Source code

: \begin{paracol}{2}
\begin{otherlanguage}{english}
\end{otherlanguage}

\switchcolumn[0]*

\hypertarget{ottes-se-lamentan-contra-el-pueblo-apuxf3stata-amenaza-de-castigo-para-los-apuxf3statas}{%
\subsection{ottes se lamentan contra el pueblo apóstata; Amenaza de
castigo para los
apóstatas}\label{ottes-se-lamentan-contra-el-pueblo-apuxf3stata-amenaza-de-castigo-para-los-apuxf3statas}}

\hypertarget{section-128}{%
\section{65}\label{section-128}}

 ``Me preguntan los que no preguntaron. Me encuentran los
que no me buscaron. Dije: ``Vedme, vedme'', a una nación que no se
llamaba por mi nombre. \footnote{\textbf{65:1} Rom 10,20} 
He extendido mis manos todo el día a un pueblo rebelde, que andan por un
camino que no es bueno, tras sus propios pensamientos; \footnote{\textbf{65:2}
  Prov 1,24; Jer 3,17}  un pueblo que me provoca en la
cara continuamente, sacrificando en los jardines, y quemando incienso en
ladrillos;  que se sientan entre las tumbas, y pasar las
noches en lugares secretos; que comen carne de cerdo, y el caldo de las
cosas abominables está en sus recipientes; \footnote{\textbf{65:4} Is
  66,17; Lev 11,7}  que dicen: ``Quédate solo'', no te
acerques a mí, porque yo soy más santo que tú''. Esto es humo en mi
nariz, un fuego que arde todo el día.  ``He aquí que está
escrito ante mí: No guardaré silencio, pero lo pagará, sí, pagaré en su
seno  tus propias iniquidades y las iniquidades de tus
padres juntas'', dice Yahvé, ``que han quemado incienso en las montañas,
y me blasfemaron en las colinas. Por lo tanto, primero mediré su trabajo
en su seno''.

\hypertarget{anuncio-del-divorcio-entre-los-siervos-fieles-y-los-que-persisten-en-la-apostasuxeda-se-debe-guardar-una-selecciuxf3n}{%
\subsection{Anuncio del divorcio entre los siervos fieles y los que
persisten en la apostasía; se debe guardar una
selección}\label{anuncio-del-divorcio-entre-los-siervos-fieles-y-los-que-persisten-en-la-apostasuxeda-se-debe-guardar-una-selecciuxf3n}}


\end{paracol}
===============
▶ _What is expected_: Print the full listing, word for word.

▶ _Response to this task_:
Source code

: \begin{paracol}{2}
\begin{otherlanguage}{english}
\end{otherlanguage}

\switchcolumn[0]*

\hypertarget{ottes-se-lamentan-contra-el-pueblo-apuxf3stata-amenaza-de-castigo-para-los-apuxf3statas}{%
\subsection{ottes se lamentan contra el pueblo apóstata; Amenaza de
castigo para los
apóstatas}\label{ottes-se-lamentan-contra-el-pueblo-apuxf3stata-amenaza-de-castigo-para-los-apuxf3statas}}

\hypertarget{section-128}{%
\section{65}\label{section-128}}

 ``Me preguntan los que no preguntaron. Me encuentran los
que no me buscaron. Dije: ``Vedme, vedme'', a una nación que no se
llamaba por mi nombre. \footnote{\textbf{65:1} Rom 10,20} 
He extendido mis manos todo el día a un pueblo rebelde, que andan por un
camino que no es bueno, tras sus propios pensamientos; \footnote{\textbf{65:2}
  Prov 1,24; Jer 3,17}  un pueblo que me provoca en la
cara continuamente, sacrificando en los jardines, y quemando incienso en
ladrillos;  que se sientan entre las tumbas, y pasar las
noches en lugares secretos; que comen carne de cerdo, y el caldo de las
cosas abominables está en sus recipientes; \footnote{\textbf{65:4} Is
  66,17; Lev 11,7}  que dicen: ``Quédate solo'', no te
acerques a mí, porque yo soy más santo que tú''. Esto es humo en mi
nariz, un fuego que arde todo el día.  ``He aquí que está
escrito ante mí: No guardaré silencio, pero lo pagará, sí, pagaré en su
seno  tus propias iniquidades y las iniquidades de tus
padres juntas'', dice Yahvé, ``que han quemado incienso en las montañas,
y me blasfemaron en las colinas. Por lo tanto, primero mediré su trabajo
en su seno''.

\hypertarget{anuncio-del-divorcio-entre-los-siervos-fieles-y-los-que-persisten-en-la-apostasuxeda-se-debe-guardar-una-selecciuxf3n}{%
\subsection{Anuncio del divorcio entre los siervos fieles y los que
persisten en la apostasía; se debe guardar una
selección}\label{anuncio-del-divorcio-entre-los-siervos-fieles-y-los-que-persisten-en-la-apostasuxeda-se-debe-guardar-una-selecciuxf3n}}


\end{paracol}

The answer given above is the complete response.